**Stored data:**
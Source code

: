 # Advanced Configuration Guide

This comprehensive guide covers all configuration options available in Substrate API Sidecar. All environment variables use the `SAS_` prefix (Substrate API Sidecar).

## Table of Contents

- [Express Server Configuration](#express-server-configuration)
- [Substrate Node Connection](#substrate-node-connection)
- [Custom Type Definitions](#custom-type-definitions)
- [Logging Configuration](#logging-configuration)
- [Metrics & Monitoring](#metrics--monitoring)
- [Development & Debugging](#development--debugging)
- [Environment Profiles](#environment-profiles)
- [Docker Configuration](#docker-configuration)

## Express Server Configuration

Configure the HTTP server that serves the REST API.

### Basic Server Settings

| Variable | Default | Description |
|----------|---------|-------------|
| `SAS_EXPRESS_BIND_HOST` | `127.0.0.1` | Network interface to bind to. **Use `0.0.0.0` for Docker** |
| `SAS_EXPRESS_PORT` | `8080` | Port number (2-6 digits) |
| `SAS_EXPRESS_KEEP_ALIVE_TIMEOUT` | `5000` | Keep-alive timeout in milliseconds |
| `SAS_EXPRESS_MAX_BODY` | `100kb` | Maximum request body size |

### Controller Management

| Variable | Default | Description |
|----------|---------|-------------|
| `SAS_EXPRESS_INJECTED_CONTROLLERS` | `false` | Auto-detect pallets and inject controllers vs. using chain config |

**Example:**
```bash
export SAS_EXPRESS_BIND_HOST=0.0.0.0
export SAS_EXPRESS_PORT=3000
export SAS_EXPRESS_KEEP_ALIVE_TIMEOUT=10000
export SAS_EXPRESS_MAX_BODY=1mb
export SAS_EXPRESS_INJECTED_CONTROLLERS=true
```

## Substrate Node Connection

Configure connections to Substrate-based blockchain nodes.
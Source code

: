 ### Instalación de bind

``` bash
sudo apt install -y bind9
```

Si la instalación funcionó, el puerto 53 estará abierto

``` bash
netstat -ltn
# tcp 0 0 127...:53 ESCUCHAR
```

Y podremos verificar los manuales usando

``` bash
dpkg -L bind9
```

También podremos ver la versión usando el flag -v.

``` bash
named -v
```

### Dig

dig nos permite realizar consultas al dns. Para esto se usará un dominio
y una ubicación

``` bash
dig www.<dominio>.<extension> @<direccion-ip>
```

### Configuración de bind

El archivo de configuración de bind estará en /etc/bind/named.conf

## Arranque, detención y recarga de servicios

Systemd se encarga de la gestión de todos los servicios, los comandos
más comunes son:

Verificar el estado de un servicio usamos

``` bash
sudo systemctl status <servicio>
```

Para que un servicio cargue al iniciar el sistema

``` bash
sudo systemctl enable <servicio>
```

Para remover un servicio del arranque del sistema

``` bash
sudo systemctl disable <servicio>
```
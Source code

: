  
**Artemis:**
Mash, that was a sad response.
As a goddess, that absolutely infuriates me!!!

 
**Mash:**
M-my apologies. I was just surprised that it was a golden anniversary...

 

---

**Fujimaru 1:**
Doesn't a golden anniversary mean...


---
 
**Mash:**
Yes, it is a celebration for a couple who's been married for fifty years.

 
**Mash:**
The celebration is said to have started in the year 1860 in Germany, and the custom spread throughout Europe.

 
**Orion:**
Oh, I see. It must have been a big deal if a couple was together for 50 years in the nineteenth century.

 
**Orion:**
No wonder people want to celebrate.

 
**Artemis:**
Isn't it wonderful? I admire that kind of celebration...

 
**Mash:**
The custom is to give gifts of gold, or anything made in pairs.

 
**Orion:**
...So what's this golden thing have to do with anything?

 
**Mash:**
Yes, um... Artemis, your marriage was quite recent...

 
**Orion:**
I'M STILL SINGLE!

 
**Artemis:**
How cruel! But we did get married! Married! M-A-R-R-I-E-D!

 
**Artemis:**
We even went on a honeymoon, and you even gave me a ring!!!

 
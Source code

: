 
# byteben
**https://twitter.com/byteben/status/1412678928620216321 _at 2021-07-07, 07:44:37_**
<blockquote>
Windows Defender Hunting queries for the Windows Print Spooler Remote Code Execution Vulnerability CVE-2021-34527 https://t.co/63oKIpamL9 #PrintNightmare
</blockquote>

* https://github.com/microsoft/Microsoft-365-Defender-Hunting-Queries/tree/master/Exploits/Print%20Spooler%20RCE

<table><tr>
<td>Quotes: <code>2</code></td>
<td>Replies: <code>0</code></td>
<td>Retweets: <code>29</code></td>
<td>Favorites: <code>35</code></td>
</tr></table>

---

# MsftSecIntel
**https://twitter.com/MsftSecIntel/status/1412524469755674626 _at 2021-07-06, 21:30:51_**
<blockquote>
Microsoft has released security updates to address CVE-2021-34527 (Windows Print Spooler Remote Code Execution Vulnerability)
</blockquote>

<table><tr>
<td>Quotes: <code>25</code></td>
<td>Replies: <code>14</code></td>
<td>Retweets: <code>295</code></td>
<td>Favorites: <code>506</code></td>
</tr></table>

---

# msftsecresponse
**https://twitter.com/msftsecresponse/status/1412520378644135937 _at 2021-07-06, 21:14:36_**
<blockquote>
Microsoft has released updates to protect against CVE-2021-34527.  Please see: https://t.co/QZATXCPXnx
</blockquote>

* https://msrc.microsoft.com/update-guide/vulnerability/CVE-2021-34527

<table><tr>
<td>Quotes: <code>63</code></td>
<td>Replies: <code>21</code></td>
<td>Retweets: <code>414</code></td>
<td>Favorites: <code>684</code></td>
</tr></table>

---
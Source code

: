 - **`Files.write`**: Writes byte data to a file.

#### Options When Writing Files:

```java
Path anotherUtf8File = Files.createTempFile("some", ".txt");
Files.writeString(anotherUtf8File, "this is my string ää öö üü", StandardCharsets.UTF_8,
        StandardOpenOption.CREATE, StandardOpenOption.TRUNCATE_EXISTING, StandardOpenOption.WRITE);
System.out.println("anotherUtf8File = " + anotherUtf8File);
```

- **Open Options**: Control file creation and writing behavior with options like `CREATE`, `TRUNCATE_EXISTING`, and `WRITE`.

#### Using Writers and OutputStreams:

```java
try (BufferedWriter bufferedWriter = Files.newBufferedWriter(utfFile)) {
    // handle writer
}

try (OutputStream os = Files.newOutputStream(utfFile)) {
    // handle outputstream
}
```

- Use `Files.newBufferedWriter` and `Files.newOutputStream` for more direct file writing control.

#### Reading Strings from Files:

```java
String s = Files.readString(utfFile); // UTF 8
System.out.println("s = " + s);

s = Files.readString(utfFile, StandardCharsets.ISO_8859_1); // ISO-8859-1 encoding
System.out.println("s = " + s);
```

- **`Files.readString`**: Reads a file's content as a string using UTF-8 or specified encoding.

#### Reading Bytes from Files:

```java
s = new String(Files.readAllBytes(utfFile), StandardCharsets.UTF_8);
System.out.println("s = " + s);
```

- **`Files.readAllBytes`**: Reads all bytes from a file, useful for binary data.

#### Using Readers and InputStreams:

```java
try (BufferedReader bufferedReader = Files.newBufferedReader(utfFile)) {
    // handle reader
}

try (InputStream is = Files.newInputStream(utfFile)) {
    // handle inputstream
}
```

**Work to complete:** From the entries above, return exactly the line containing "- [Express Server", the line containing "## Express Server Configuration", and all lines between, and nothing else.

**Exercise answer:**
- [Express Server Configuration](#express-server-configuration)
- [Substrate Node Connection](#substrate-node-connection)
- [Custom Type Definitions](#custom-type-definitions)
- [Logging Configuration](#logging-configuration)
- [Metrics & Monitoring](#metrics--monitoring)
- [Development & Debugging](#development--debugging)
- [Environment Profiles](#environment-profiles)
- [Docker Configuration](#docker-configuration)

## Express Server Configuration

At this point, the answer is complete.